__ACTION ITEM__
Look through the material below and return every line that contains "Apply".

__SUPPLIED DATA__
──────────────────────────────

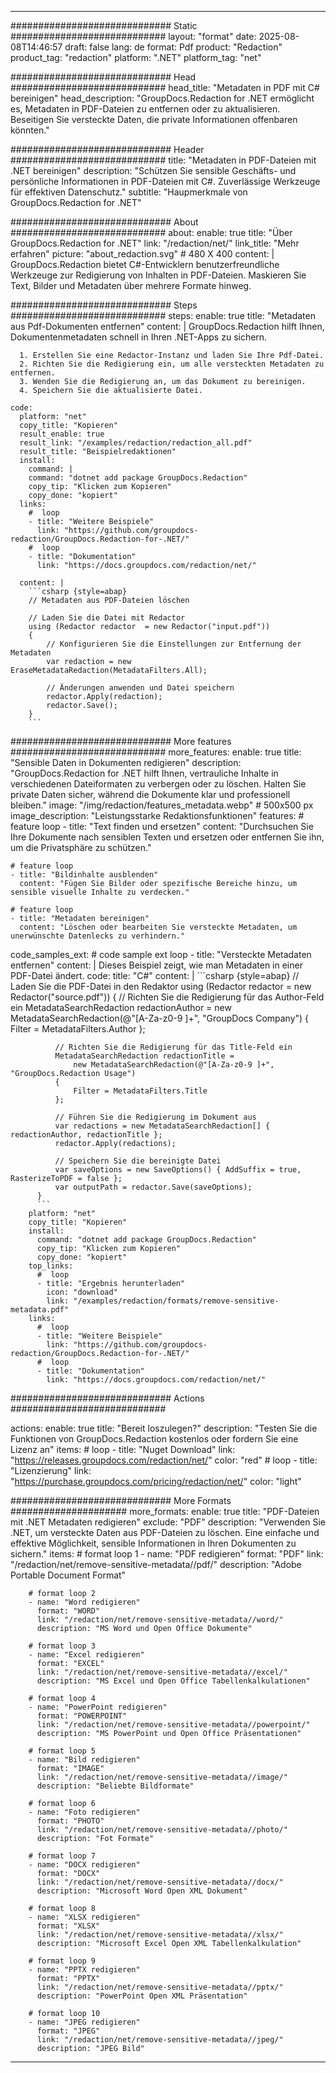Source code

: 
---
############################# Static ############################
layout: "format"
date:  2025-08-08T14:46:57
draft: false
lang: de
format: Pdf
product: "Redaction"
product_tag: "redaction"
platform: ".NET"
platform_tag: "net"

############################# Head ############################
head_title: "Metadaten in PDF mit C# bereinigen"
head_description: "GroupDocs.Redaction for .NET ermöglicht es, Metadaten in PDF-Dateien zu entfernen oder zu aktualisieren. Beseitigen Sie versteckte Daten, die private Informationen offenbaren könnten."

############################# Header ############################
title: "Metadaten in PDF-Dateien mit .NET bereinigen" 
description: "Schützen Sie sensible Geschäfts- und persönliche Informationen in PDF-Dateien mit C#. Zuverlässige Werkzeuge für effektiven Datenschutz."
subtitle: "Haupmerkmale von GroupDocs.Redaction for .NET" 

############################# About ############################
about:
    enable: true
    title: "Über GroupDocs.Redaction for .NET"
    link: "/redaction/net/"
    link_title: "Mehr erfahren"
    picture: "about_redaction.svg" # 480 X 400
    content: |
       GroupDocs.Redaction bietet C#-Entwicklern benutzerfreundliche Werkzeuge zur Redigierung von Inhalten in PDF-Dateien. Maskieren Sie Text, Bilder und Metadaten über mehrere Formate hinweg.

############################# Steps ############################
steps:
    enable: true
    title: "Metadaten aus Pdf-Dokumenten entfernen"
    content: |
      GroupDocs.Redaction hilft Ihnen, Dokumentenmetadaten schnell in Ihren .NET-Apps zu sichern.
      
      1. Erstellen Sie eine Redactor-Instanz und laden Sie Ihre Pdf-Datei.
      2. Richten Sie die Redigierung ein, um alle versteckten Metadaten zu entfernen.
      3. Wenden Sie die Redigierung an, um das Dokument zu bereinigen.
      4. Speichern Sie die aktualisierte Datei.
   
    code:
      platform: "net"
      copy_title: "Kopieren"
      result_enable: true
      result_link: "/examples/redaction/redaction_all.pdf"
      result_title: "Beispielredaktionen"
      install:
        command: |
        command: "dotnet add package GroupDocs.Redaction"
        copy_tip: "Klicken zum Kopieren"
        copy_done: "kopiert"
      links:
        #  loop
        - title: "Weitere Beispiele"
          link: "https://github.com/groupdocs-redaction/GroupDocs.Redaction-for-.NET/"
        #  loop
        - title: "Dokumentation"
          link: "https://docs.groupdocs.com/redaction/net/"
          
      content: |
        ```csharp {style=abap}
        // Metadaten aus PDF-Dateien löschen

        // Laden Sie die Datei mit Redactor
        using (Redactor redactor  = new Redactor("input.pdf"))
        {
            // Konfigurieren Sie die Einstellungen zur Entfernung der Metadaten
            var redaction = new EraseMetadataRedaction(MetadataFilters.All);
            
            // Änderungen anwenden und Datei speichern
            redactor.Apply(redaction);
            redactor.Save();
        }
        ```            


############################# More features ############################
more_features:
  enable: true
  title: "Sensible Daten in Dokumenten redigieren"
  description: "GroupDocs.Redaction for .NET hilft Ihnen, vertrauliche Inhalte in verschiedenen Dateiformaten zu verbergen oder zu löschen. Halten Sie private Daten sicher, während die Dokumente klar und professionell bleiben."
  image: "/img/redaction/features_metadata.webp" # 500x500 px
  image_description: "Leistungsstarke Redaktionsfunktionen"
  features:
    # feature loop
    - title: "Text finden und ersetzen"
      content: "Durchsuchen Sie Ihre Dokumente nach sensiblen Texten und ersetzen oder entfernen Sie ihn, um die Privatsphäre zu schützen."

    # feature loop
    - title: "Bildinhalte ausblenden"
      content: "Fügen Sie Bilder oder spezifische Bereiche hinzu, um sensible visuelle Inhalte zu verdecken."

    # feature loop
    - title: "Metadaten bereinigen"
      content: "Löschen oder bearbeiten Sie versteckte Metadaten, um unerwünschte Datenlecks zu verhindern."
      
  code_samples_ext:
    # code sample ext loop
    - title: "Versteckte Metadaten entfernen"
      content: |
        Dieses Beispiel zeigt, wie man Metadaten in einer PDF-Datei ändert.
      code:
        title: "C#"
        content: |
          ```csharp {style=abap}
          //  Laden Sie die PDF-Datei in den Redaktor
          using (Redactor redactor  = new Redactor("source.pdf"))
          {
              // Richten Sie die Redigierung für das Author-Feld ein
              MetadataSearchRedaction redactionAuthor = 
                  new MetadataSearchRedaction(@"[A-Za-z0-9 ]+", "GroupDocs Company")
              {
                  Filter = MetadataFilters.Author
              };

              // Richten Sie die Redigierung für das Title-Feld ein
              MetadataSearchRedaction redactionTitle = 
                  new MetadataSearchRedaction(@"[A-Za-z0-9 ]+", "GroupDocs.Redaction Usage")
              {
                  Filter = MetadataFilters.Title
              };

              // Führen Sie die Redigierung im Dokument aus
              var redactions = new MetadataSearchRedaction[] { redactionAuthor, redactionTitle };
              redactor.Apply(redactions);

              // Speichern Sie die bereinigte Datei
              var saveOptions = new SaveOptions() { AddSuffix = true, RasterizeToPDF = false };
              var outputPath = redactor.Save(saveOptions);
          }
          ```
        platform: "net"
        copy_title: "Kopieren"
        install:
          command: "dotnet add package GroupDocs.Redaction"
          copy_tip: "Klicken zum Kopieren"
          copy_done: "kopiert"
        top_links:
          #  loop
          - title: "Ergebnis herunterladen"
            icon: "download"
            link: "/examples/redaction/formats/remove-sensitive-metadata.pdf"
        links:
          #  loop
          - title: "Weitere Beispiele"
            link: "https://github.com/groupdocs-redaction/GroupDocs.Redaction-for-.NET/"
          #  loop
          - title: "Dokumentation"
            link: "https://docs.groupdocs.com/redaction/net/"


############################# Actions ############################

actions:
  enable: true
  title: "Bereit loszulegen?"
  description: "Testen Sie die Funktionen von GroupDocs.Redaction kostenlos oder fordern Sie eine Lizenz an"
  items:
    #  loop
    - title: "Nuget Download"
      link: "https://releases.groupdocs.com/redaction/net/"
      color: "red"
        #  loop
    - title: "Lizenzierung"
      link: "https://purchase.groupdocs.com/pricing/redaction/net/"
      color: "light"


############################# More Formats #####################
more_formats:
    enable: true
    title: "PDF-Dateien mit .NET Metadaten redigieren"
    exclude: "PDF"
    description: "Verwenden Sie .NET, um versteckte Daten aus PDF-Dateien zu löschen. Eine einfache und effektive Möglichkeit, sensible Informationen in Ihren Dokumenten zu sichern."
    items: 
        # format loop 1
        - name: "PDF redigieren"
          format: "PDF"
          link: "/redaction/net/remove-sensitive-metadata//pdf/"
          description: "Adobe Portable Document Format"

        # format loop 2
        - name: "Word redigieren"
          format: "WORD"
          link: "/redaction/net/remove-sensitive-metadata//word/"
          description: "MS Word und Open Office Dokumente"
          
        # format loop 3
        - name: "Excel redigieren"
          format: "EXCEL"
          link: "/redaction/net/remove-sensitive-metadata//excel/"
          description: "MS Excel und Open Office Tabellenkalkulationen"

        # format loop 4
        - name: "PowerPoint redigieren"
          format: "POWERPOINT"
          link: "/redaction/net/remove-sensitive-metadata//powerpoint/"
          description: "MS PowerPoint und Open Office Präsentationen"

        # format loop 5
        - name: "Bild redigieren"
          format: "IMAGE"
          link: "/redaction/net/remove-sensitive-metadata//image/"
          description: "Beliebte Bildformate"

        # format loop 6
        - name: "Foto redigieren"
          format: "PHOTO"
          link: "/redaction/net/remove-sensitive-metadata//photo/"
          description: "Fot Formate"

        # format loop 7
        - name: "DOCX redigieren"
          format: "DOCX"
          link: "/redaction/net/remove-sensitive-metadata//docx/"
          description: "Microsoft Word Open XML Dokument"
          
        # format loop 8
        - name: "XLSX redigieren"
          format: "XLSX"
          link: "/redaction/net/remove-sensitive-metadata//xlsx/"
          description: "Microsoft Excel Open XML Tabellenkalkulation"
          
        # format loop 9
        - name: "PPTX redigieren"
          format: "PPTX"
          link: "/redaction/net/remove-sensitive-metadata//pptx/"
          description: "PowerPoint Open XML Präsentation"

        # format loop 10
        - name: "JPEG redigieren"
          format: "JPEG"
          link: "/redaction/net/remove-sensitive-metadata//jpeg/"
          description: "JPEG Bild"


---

──────────────────────────────

__FINISHED EXERCISE__
            redactor.Apply(redaction);
              redactor.Apply(redactions);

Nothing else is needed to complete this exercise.